─── Input for this task ───

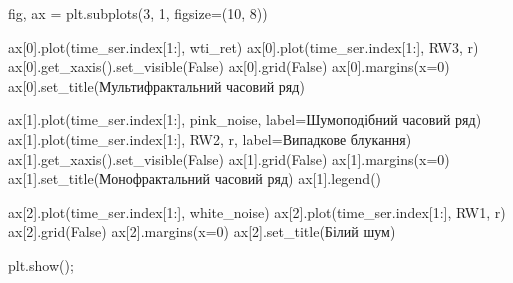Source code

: \documentclass[
  letterpaper,
]{report}
\newenvironment{Shaded}{\begin{snugshade}}{\end{snugshade}}
\newcommand{\DecValTok}[1]{\textcolor[rgb]{0.68,0.00,0.00}{#1}}
\newcommand{\NormalTok}[1]{\textcolor[rgb]{0.00,0.23,0.31}{#1}}
\newcommand{\OperatorTok}[1]{\textcolor[rgb]{0.37,0.37,0.37}{#1}}
\newcommand{\StringTok}[1]{\textcolor[rgb]{0.13,0.47,0.30}{#1}}
\newcommand{\VariableTok}[1]{\textcolor[rgb]{0.07,0.07,0.07}{#1}}
\begin{document}
\begin{Shaded}
\begin{Highlighting}[]
\NormalTok{fig, ax }\OperatorTok{=}\NormalTok{ plt.subplots(}\DecValTok{3}\NormalTok{, }\DecValTok{1}\NormalTok{, figsize}\OperatorTok{=}\NormalTok{(}\DecValTok{10}\NormalTok{, }\DecValTok{8}\NormalTok{))}

\NormalTok{ax[}\DecValTok{0}\NormalTok{].plot(time\_ser.index[}\DecValTok{1}\NormalTok{:], wti\_ret)}
\NormalTok{ax[}\DecValTok{0}\NormalTok{].plot(time\_ser.index[}\DecValTok{1}\NormalTok{:], RW3, }\StringTok{\textquotesingle{}r\textquotesingle{}}\NormalTok{)}
\NormalTok{ax[}\DecValTok{0}\NormalTok{].get\_xaxis().set\_visible(}\VariableTok{False}\NormalTok{)}
\NormalTok{ax[}\DecValTok{0}\NormalTok{].grid(}\VariableTok{False}\NormalTok{)}
\NormalTok{ax[}\DecValTok{0}\NormalTok{].margins(x}\OperatorTok{=}\DecValTok{0}\NormalTok{)}
\NormalTok{ax[}\DecValTok{0}\NormalTok{].set\_title(}\StringTok{\textquotesingle{}Мультифрактальний часовий ряд\textquotesingle{}}\NormalTok{)}

\NormalTok{ax[}\DecValTok{1}\NormalTok{].plot(time\_ser.index[}\DecValTok{1}\NormalTok{:], pink\_noise, label}\OperatorTok{=}\StringTok{\textquotesingle{}Шумоподібний часовий ряд\textquotesingle{}}\NormalTok{)}
\NormalTok{ax[}\DecValTok{1}\NormalTok{].plot(time\_ser.index[}\DecValTok{1}\NormalTok{:], RW2, }\StringTok{\textquotesingle{}r\textquotesingle{}}\NormalTok{, label}\OperatorTok{=}\StringTok{\textquotesingle{}Випадкове блукання\textquotesingle{}}\NormalTok{)}
\NormalTok{ax[}\DecValTok{1}\NormalTok{].get\_xaxis().set\_visible(}\VariableTok{False}\NormalTok{)}
\NormalTok{ax[}\DecValTok{1}\NormalTok{].grid(}\VariableTok{False}\NormalTok{)}
\NormalTok{ax[}\DecValTok{1}\NormalTok{].margins(x}\OperatorTok{=}\DecValTok{0}\NormalTok{)}
\NormalTok{ax[}\DecValTok{1}\NormalTok{].set\_title(}\StringTok{\textquotesingle{}Монофрактальний часовий ряд\textquotesingle{}}\NormalTok{)}
\NormalTok{ax[}\DecValTok{1}\NormalTok{].legend()}

\NormalTok{ax[}\DecValTok{2}\NormalTok{].plot(time\_ser.index[}\DecValTok{1}\NormalTok{:], white\_noise)}
\NormalTok{ax[}\DecValTok{2}\NormalTok{].plot(time\_ser.index[}\DecValTok{1}\NormalTok{:], RW1, }\StringTok{\textquotesingle{}r\textquotesingle{}}\NormalTok{)}
\NormalTok{ax[}\DecValTok{2}\NormalTok{].grid(}\VariableTok{False}\NormalTok{)}
\NormalTok{ax[}\DecValTok{2}\NormalTok{].margins(x}\OperatorTok{=}\DecValTok{0}\NormalTok{)}
\NormalTok{ax[}\DecValTok{2}\NormalTok{].set\_title(}\StringTok{\textquotesingle{}Білий шум\textquotesingle{}}\NormalTok{)}

\NormalTok{plt.show()}\OperatorTok{;}
\end{Highlighting}
\end{Shaded}
\end{document}
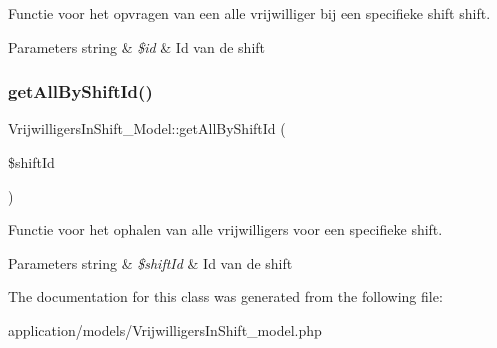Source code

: Functie voor het opvragen van een alle vrijwilliger bij een specifieke shift shift. 
\begin{DoxyParams}[1]{Parameters}
string & {\em \$id} & Id van de shift \\
\hline
\end{DoxyParams}
\mbox{\label{class_vrijwilligers_in_shift___model_a8a9b3e545063a3b69d118ac1109b3da4}} 
\subsubsection{\texorpdfstring{get\+All\+By\+Shift\+Id()}{getAllByShiftId()}}
{\footnotesize\ttfamily Vrijwilligers\+In\+Shift\+\_\+\+Model\+::get\+All\+By\+Shift\+Id (\begin{DoxyParamCaption}\item[{}]{\$shift\+Id }\end{DoxyParamCaption})}

Functie voor het ophalen van alle vrijwilligers voor een specifieke shift. 
\begin{DoxyParams}[1]{Parameters}
string & {\em \$shift\+Id} & Id van de shift \\
\hline
\end{DoxyParams}


The documentation for this class was generated from the following file\+:\begin{DoxyCompactItemize}
\item 
application/models/Vrijwilligers\+In\+Shift\+\_\+model.\+php\end{DoxyCompactItemize}
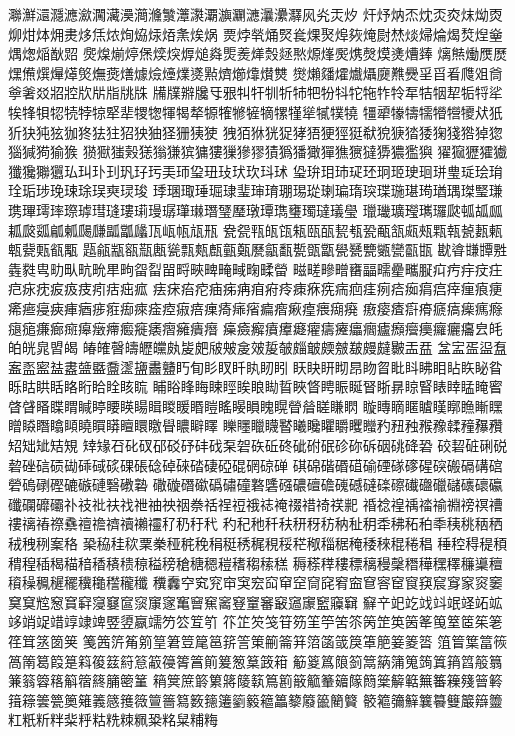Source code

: 㶌㶍㶎㶏㶐㶑㶒㶓㶔㶕㶖㶗㶘㶙㶚㶛㶜㶝㶞㶟㶠㶡㶢㶣㶤
㶥㶦㶧㶨㶩㶪㶫㶬㶭㶮㶯㶰㶱㶲㶳㶴㶵㶶㶷㶸㶹㶺㶻㶼㶽
㶾㶿㷀㷁㷂㷃㷄㷅㷆㷇㷈㷉㷊㷋㷌㷍㷎㷏㷐㷑㷒㷓㷔㷕㷖
㷗㷘㷙㷚㷛㷜㷝㷞㷟㷠㷡㷢㷣㷤㷥㷦㷧㷨㷩㷪㷫㷬㷭㷮㷯
㷰㷱㷲㷳㷴㷵㷶㷷㷸㷹㷺㷻㷼㷽㷾㷿㸀㸁㸂㸃㸄㸅㸆㸇㸈
㸉㸊㸋㸌㸍㸎㸏㸐㸑㸒㸓㸔㸕㸖㸗㸘㸙㸚㸛㸜㸝㸞㸟㸠㸡
㸢㸣㸤㸥㸦㸧㸨㸩㸪㸫㸬㸭㸮㸯㸰㸱㸲㸳㸴㸵㸶㸷㸸㸹㸺
㸻㸼㸽㸾㸿㹀㹁㹂㹃㹄㹅㹆㹇㹈㹉㹊㹋㹌㹍㹎㹏㹐㹑㹒㹓
㹔㹕㹖㹗㹘㹙㹚㹛㹜㹝㹞㹟㹠㹡㹢㹣㹤㹥㹦㹧㹨㹩㹪㹫㹬
㹭㹮㹯㹰㹱㹲㹳㹴㹵㹶㹷㹸㹹㹺㹻㹼㹽㹾㹿㺀㺁㺂㺃㺄㺅
㺆㺇㺈㺉㺊㺋㺌㺍㺎㺏㺐㺑㺒㺓㺔㺕㺖㺗㺘㺙㺚㺛㺜㺝㺞
㺟㺠㺡㺢㺣㺤㺥㺦㺧㺨㺩㺪㺫㺬㺭㺮㺯㺰㺱㺲㺳㺴㺵㺶㺷
㺸㺹㺺㺻㺼㺽㺾㺿㻀㻁㻂㻃㻄㻅㻆㻇㻈㻉㻊㻋㻌㻍㻎㻏㻐
㻑㻒㻓㻔㻕㻖㻗㻘㻙㻚㻛㻜㻝㻞㻟㻠㻡㻢㻣㻤㻥㻦㻧㻨㻩
㻪㻫㻬㻭㻮㻯㻰㻱㻲㻳㻴㻵㻶㻷㻸㻹㻺㻻㻼㻽㻾㻿㼀㼁㼂
㼃㼄㼅㼆㼇㼈㼉㼊㼋㼌㼍㼎㼏㼐㼑㼒㼓㼔㼕㼖㼗㼘㼙㼚㼛
㼜㼝㼞㼟㼠㼡㼢㼣㼤㼥㼦㼧㼨㼩㼪㼫㼬㼭㼮㼯㼰㼱㼲㼳㼴
㼵㼶㼷㼸㼹㼺㼻㼼㼽㼾㼿㽀㽁㽂㽃㽄㽅㽆㽇㽈㽉㽊㽋㽌㽍
㽎㽏㽐㽑㽒㽓㽔㽕㽖㽗㽘㽙㽚㽛㽜㽝㽞㽟㽠㽡㽢㽣㽤㽥㽦
㽧㽨㽩㽪㽫㽬㽭㽮㽯㽰㽱㽲㽳㽴㽵㽶㽷㽸㽹㽺㽻㽼㽽㽾㽿
㾀㾁㾂㾃㾄㾅㾆㾇㾈㾉㾊㾋㾌㾍㾎㾏㾐㾑㾒㾓㾔㾕㾖㾗㾘
㾙㾚㾛㾜㾝㾞㾟㾠㾡㾢㾣㾤㾥㾦㾧㾨㾩㾪㾫㾬㾭㾮㾯㾰㾱
㾲㾳㾴㾵㾶㾷㾸㾹㾺㾻㾼㾽㾾㾿㿀㿁㿂㿃㿄㿅㿆㿇㿈㿉㿊
㿋㿌㿍㿎㿏㿐㿑㿒㿓㿔㿕㿖㿗㿘㿙㿚㿛㿜㿝㿞㿟㿠㿡㿢㿣
㿤㿥㿦㿧㿨㿩㿪㿫㿬㿭㿮㿯㿰㿱㿲㿳㿴㿵㿶㿷㿸㿹㿺㿻㿼
㿽㿾㿿䀀䀁䀂䀃䀄䀅䀆䀇䀈䀉䀊䀋䀌䀍䀎䀏䀐䀑䀒䀓䀔䀕
䀖䀗䀘䀙䀚䀛䀜䀝䀞䀟䀠䀡䀢䀣䀤䀥䀦䀧䀨䀩䀪䀫䀬䀭䀮
䀯䀰䀱䀲䀳䀴䀵䀶䀷䀸䀹䀺䀻䀼䀽䀾䀿䁀䁁䁂䁃䁄䁅䁆䁇
䁈䁉䁊䁋䁌䁍䁎䁏䁐䁑䁒䁓䁔䁕䁗䁘䁙䁚䁛䁜䁝䁞䁟䁠䁡
䁢䁣䁤䁥䁦䁧䁨䁩䁪䁫䁬䁭䁮䁯䁰䁱䁲䁳䁴䁵䁶䁷䁸䁹䁺
䁻䁼䁽䁾䁿䂀䂁䂂䂃䂄䂅䂆䂇䂈䂉䂊䂋䂌䂍䂎䂏䂐䂑䂒䂓
䂔䂕䂖䂗䂘䂙䂚䂛䂜䂝䂞䂟䂠䂡䂢䂣䂤䂥䂦䂧䂨䂩䂪䂫䂬
䂭䂮䂯䂰䂱䂲䂳䂴䂵䂶䂷䂸䂹䂺䂻䂼䂽䂾䂿䃀䃁䃂䃃䃄䃅
䃆䃇䃈䃉䃊䃋䃌䃍䃎䃏䃐䃑䃒䃓䃔䃕䃖䃗䃘䃙䃚䃛䃜䃝䃞
䃟䃠䃡䃢䃣䃤䃥䃦䃧䃨䃩䃪䃫䃬䃭䃮䃯䃰䃱䃲䃳䃴䃵䃶䃷
䃸䃹䃺䃻䃼䃽䃾䃿䄀䄁䄂䄃䄄䄅䄆䄇䄈䄉䄊䄋䄌䄍䄎䄏䄐
䄑䄒䄓䄔䄕䄖䄗䄘䄙䄚䄛䄜䄝䄞䄟䄠䄡䄢䄣䄤䄥䄦䄧䄨䄩
䄪䄫䄬䄭䄮䄯䄰䄱䄲䄳䄴䄵䄶䄷䄸䄹䄺䄻䄼䄽䄾䄿䅀䅁䅂
䅃䅄䅅䅆䅇䅈䅉䅊䅋䅌䅍䅎䅏䅐䅑䅒䅓䅔䅕䅖䅗䅘䅙䅚䅛
䅜䅝䅞䅠䅡䅢䅣䅤䅥䅦䅧䅨䅩䅪䅫䅬䅭䅮䅯䅰䅱䅲䅳䅴䅵
䅶䅷䅸䅹䅺䅻䅼䅽䅾䅿䆀䆁䆂䆃䆄䆅䆆䆇䆈䆉䆊䆋䆌䆍䆎
䆏䆐䆑䆒䆓䆔䆕䆖䆗䆘䆙䆚䆛䆜䆝䆞䆟䆠䆡䆢䆣䆤䆥䆦䆧
䆨䆩䆪䆫䆬䆭䆮䆯䆰䆱䆲䆳䆴䆵䆶䆷䆸䆹䆺䆻䆼䆽䆾䆿䇀
䇁䇂䇃䇄䇅䇆䇇䇈䇉䇊䇋䇌䇍䇎䇏䇐䇑䇒䇓䇔䇕䇖䇗䇘䇙
䇚䇛䇜䇝䇞䇟䇠䇡䇢䇣䇤䇥䇦䇧䇨䇩䇪䇫䇬䇭䇮䇯䇰䇱䇲
䇳䇴䇵䇶䇷䇸䇹䇺䇻䇼䇽䇾䇿䈀䈁䈂䈃䈄䈅䈆䈇䈈䈉䈊䈋
䈌䈍䈎䈏䈐䈑䈒䈓䈔䈕䈖䈗䈘䈙䈚䈛䈜䈝䈞䈟䈠䈡䈢䈣䈤
䈥䈦䈧䈨䈩䈪䈫䈬䈭䈮䈯䈰䈱䈲䈳䈴䈵䈶䈷䈸䈹䈺䈻䈼䈽
䈾䈿䉀䉁䉂䉃䉄䉅䉆䉇䉈䉉䉊䉋䉌䉍䉎䉏䉐䉑䉒䉓䉔䉕䉖
䉗䉘䉙䉚䉛䉜䉝䉞䉟䉠䉡䉢䉣䉤䉥䉦䉧䉨䉩䉪䉫䉬䉭䉮䉯
䉰䉱䉲䉳䉴䉵䉶䉷䉸䉹䉺䉻䉼䉽䉾䉿䊀䊁䊂䊃䊄䊅䊆䊇䊈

───

Count the lines in the preceding entries that contain the string "DoxyCompactItemize", and state only the resulting number.

**Result of this exercise**
2